=== Activity ===
Looking at each line of the data below, tally those that contain the word "item" and give only the total.

=== Given records ===
####

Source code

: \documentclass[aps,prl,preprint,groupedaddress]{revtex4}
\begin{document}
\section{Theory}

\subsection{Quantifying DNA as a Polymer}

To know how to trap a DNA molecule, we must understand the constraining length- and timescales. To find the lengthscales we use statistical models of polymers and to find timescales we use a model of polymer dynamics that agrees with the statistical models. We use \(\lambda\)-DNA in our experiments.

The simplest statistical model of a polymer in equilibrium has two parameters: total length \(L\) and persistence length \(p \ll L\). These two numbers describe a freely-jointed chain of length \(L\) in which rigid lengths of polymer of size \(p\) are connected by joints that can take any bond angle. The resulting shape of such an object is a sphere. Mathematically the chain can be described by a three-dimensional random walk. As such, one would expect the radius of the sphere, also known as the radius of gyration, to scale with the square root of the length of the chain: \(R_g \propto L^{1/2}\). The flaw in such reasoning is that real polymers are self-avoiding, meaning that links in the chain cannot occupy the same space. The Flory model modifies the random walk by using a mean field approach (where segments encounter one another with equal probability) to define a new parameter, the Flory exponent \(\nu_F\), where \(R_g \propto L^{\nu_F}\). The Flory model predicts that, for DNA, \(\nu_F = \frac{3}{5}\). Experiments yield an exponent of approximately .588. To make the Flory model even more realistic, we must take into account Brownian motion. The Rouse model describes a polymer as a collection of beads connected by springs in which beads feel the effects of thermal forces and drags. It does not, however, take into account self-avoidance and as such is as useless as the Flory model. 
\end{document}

####

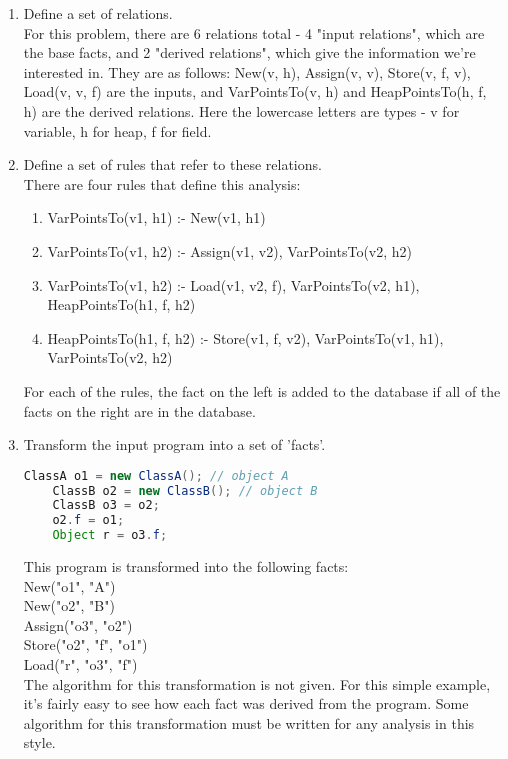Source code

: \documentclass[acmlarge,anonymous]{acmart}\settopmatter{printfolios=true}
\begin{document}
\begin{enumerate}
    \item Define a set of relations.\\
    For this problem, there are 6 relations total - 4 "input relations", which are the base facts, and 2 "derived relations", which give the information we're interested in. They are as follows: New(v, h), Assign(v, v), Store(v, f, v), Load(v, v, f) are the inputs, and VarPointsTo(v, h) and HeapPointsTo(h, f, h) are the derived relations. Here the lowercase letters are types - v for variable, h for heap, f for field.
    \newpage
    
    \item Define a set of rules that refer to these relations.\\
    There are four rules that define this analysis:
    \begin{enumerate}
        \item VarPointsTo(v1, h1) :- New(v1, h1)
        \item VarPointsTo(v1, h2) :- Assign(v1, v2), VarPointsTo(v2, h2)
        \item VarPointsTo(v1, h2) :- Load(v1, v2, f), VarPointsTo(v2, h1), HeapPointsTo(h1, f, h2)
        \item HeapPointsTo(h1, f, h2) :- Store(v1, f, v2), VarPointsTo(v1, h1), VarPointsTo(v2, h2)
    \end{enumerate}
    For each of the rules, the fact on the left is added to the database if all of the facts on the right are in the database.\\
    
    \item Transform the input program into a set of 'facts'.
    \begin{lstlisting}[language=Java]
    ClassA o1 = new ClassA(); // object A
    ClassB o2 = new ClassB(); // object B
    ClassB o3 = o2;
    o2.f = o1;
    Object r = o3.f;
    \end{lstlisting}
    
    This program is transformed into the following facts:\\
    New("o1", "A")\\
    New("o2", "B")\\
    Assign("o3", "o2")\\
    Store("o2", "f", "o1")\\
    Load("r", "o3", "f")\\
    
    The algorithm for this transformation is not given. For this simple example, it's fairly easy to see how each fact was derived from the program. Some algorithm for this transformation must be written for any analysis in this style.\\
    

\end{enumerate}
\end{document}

####

=== Response to the exercise ===
7